- Directed by: Richard Sears
- Written by: Brian Gottlieb
- Story by: Brian Gottlieb; David Kowalski;
- Produced by: Richard Sears; Robert Menzies;
- Starring: Jena Malone; Douglas Smith; Ted Levine;
- Cinematography: Adrian Langley
- Edited by: Brian Ufberg
- Music by: James Clements
- Production companies: Catalyst Global Media; Eggplant Pictures; Zed Filmworks;
- Release date: February 1, 2017;
- Running time: 85 minutes
- Countries: Canada; United States;

= Bottom of the World (film) =

Bottom of the World is a 2017 drama film. It was directed by Richard Sears, written by Brian Gottlieb and stars Jena Malone, Douglas Smith and Ted Levine.

==Plot==
A couple traveling along Route 66 toward Los Angeles stop at a hotel. When Scarlett (Jena Malone) disappears, Alex (Douglas Smith) begins a search then is brought into the desert by a masked stranger.
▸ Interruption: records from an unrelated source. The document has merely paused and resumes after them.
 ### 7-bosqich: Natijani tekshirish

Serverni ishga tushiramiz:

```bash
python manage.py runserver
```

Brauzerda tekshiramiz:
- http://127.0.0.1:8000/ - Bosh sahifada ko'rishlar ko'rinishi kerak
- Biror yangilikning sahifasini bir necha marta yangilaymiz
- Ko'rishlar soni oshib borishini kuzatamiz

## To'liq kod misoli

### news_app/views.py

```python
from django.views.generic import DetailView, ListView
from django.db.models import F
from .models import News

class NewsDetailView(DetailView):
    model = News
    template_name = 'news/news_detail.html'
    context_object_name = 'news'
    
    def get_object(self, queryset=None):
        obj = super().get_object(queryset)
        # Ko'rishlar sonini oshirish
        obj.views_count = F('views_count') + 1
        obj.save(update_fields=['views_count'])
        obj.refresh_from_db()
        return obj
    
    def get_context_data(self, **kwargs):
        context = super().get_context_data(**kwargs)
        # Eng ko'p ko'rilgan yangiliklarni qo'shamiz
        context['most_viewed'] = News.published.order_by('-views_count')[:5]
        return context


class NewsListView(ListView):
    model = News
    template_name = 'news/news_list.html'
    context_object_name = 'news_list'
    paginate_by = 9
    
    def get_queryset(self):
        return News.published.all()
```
Alex wakes, only to find himself in a different life although he retains memories of Scarlett.

==Production==
Filming began in Ottawa, Ontario, Canada, on September 1, 2014. Filming also was located near Gallup, New Mexico and Albuquerque, New Mexico.

==Release==
Bottom of the World was released on DVD and video on demand on February 1, 2017.